Bantari wrote:
I also think that the higher your level the more the reading and database (i.e. grinding) trumps general principles. Thus the pros might sometimes have hard time explain things in terms we, mere mortals, can understand - they just think differently. Alas, for us, mere mortals, there will probably always be a balance necessary with general principles being the crutch we have to lean on.
The more I study pro games, amateur games or go theory, the more I recognise general principles, whose average becomes increasingly fundamental and simple. However, go theory does not converge to triviality. There also is room for complex tactics, complex strategy, increasingly precise judgement calculations and advanced, detailed generalisation defying simplification. E.g., greatest efficiency can demand choosing a complex fight, whose fate depends mainly on reading of complex tactics involving principle-sparse life and death reading.
Professional players often have a hard time to explain things in terms of general, fundamental, simple principles, because it requires meticulous, long research to discover them or recognise them amidst unorganised or subconscious knowledge.
Boidhre wrote:
If go books, in small quantities, were a quick and easy path to strength in go there wouldn't be much of a go book industry.
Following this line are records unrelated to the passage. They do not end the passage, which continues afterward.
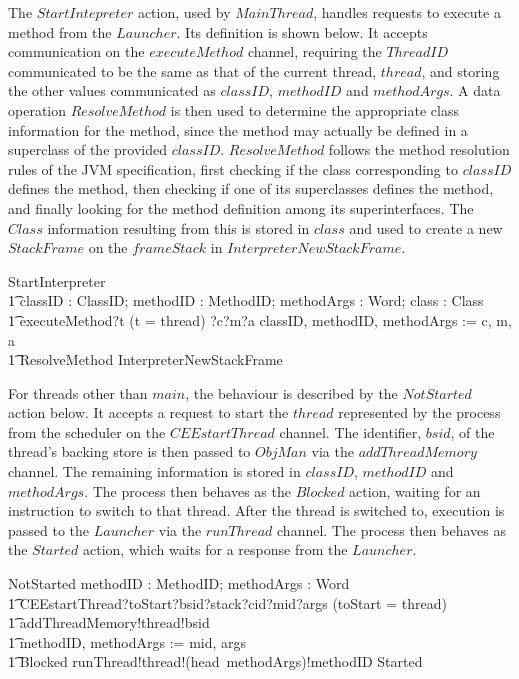 The $StartIntepreter$ action, used by $MainThread$, handles requests
to execute a method from the $Launcher$.
Its definition is shown below.
It accepts communication on the $executeMethod$ channel, requiring the
$ThreadID$ communicated to be the same as that of the current thread,
$thread$, and storing the other values communicated as $classID$,
$methodID$ and $methodArgs$.
A data operation $ResolveMethod$ is then used to determine the
appropriate class information for the method, since the method may
actually be defined in a superclass of the provided $classID$.
$ResolveMethod$ follows the method resolution rules of the JVM
specification, first checking if the class corresponding to $classID$
defines the method, then checking if one of its superclasses defines
the method, and finally looking for the method definition among its
superinterfaces.
The $Class$ information resulting from this is stored in $class$ and
used to create a new $StackFrame$ on the $frameStack$ in
$InterpreterNewStackFrame$.
\begin{circusaction}
  StartInterpreter \circdef \\
  \t1  \circvar classID : ClassID; methodID : MethodID; methodArgs : \seq Word; class : Class \circspot \\
  \t1 executeMethod?t \prefixcolon (t = thread) ?c?m?a \then classID, methodID, methodArgs := c, m, a \circseq \\
  \t1 \lschexpract ResolveMethod \rschexpract \circseq \lschexpract InterpreterNewStackFrame \rschexpract
\end{circusaction}

For threads other than $main$, the behaviour is described by the
$NotStarted$ action below.
It accepts a request to start the $thread$ represented by the process
from the scheduler on the $CEEstartThread$ channel.
The identifier, $bsid$, of the thread's backing store is then passed
to $ObjMan$ via the $addThreadMemory$ channel.
The remaining information is stored in $classID$, $methodID$ and
$methodArgs$. 
The process then behaves as the $Blocked$ action, waiting for an
instruction to switch to that thread.
After the thread is switched to, execution is passed to the $Launcher$
via the $runThread$ channel.
The process then behaves as the $Started$ action, which waits for a
response from the $Launcher$.
\begin{circusaction}
  NotStarted \circdef \circvar methodID : MethodID; methodArgs : \seq Word \circspot \\
  \t1 CEEstartThread?toStart?bsid?stack?cid?mid?args \prefixcolon (toStart = thread) \\
  \t1 {} \then addThreadMemory!thread!bsid \\
  \t1 {} \then methodID, methodArgs := mid, args \circseq \\
  \t1 Blocked \circseq runThread!thread!(head~methodArgs)!methodID \then Started
\end{circusaction}

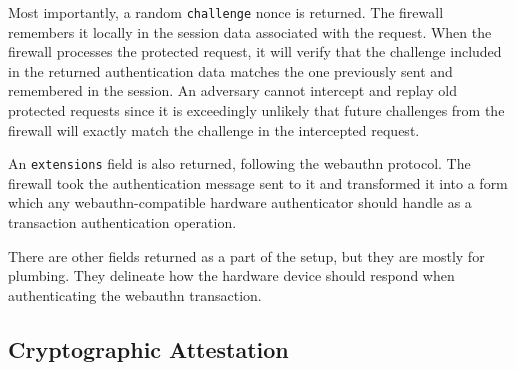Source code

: 
\iffalse
\begin{lstlisting}
type PublicKeyCredentialRequestOptions struct {
	Challenge          Challenge                   
	Timeout            int                         
	RelyingPartyID     string                      
	AllowedCredentials []CredentialDescriptor      
	UserVerification   UserVerificationRequirement 
	Extensions         AuthenticationExtensions    
}
\end{lstlisting}
\fi

Most importantly, a random \lstinline{challenge} nonce is returned. The firewall remembers it locally in the session data associated with the request. When the firewall processes the protected request, it will verify that the challenge included in the returned authentication data matches the one previously sent and remembered in the session. An adversary cannot intercept and replay old protected requests since it is exceedingly unlikely that future challenges from the firewall will exactly match the challenge in the intercepted request. 

An \lstinline{extensions} field is also returned, following the webauthn protocol. The firewall took the authentication message sent to it and transformed it into a form which any webauthn-compatible hardware authenticator should handle as a transaction authentication operation.

There are other fields returned as a part of the setup, but they are mostly for plumbing. They delineate how the hardware device should respond when authenticating the webauthn transaction.

\iffalse
The other fields are mostly for plumbing. The \lstinline{Timeout} requires an authentication response with that amount of time. The \lstinline{RelyingPartyID} identifies the backend. The \lstinline{AllowedCredentials} identifies with which cryptographic key the user can sign the response. The \lstinline{UserVerification} tells the hardware authenticator that the user must physically confirm ``yes'' or deny ``no'' a request and is usually set to \lstinline{true}. The \lstinline{Extensions} includes a signal that transaction authentication is to be performed with the authentication message sent to the firewall.
\fi

\subsection{Cryptographic Attestation}

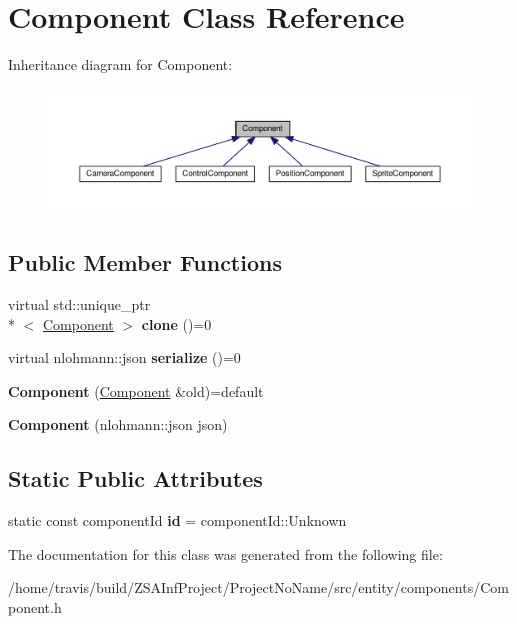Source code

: \hypertarget{classComponent}{\section{Component Class Reference}
\label{classComponent}
}


Inheritance diagram for Component\-:
\nopagebreak
\begin{figure}[H]
\begin{center}
\leavevmode
\includegraphics[width=350pt]{classComponent__inherit__graph}
\end{center}
\end{figure}
\subsection*{Public Member Functions}
\begin{DoxyCompactItemize}
\item 
\hypertarget{classComponent_ab2be3d9a939ca73fa91d466be943fe69}{virtual std\-::unique\-\_\-ptr\\*
$<$ \hyperlink{classComponent}{Component} $>$ {\bfseries clone} ()=0}\label{classComponent_ab2be3d9a939ca73fa91d466be943fe69}

\item 
\hypertarget{classComponent_aff82f03afac28575d466fedd59219c3a}{virtual nlohmann\-::json {\bfseries serialize} ()=0}\label{classComponent_aff82f03afac28575d466fedd59219c3a}

\item 
\hypertarget{classComponent_a61a9c995bc0584eb210cf313107204c1}{{\bfseries Component} (\hyperlink{classComponent}{Component} \&old)=default}\label{classComponent_a61a9c995bc0584eb210cf313107204c1}

\item 
\hypertarget{classComponent_a7597fcf89c237b2cf5f584733c7b20d4}{{\bfseries Component} (nlohmann\-::json json)}\label{classComponent_a7597fcf89c237b2cf5f584733c7b20d4}

\end{DoxyCompactItemize}
\subsection*{Static Public Attributes}
\begin{DoxyCompactItemize}
\item 
\hypertarget{classComponent_af71ada3794f6d5a45c2c0823bd6a5cd0}{static const component\-Id {\bfseries id} = component\-Id\-::\-Unknown}\label{classComponent_af71ada3794f6d5a45c2c0823bd6a5cd0}

\end{DoxyCompactItemize}


The documentation for this class was generated from the following file\-:\begin{DoxyCompactItemize}
\item 
/home/travis/build/\-Z\-S\-A\-Inf\-Project/\-Project\-No\-Name/src/entity/components/Component.\-h\end{DoxyCompactItemize}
There are a couple of books, of which each equals an improvement of ca. 2 ranks. However, 1) there are countless of books without this potential, 2) this great potential ends somewhere between 5k and 1k, 3) not everybody is able to profit (fully) from such books' potential and 4) other factors can prevent realisation of that potential. In particular, weak tactical reading can prevent it. Players magically already having a good tactical reading ability and not being stopped by (3) can reach EGF 5 kyu by just a few books.
Starting from EGF 5 kyu, the amount of necessary go theory explodes exponentially. A few players are able to explore it by hard work. Others can explore it by books. While you dismiss that as "industry", a significant number of books is required to describe all the go theory useful beyond 5 kyu. The Western literature still covers only a fraction of it.
Beyond 3 dan, another boundary occurs: available relevant knowledge in the literature is sparse and in the world go population's verbal heritage is hard to access. Players gifted and willing to learn are confronted with having to have luck / great effort to discover or be accidentally told such mostly hidden knowledge.
Therefore, IMO, it is unfair to blame everybody for laziness. It can be an important factor, but a learner can run also into one of the mentioned or implied other factors of missing talent (ability to read deeply at all, ability to prioritise and order great amounts of relevant and irrelevant knowledge), misleading inefficient literature (and a missing talent to distinguish good from bad book recommendations), missing time to overcome the effort-aspects such as reading, running into the still hidden knowledge land without having accidental access to relevant verbal heritage.